[Source data]
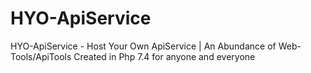 # HYO-ApiService
HYO-ApiService - Host Your Own ApiService | An Abundance of Web-Tools/ApiTools Created in Php 7.4 for anyone and everyone

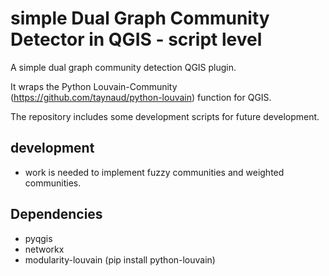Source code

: # simple Dual Graph Community Detector in QGIS - script level

A simple dual graph community detection QGIS plugin. 

It wraps the Python Louvain-Community (https://github.com/taynaud/python-louvain) function for QGIS. 

The repository includes some development scripts for future development.

## development
* work is needed to implement fuzzy communities and weighted communities.

## Dependencies
* pyqgis
* networkx
* modularity-louvain (pip install python-louvain)

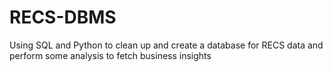 # RECS-DBMS
Using SQL and Python to clean up and create a database for RECS data and perform some analysis to fetch business insights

DESCRIPTION OF THE TASK >>
Show all lines in the entries above where the string "simple" appears.

ANSWER BOX >>
: # simple Dual Graph Community Detector in QGIS - script level
A simple dual graph community detection QGIS plugin. 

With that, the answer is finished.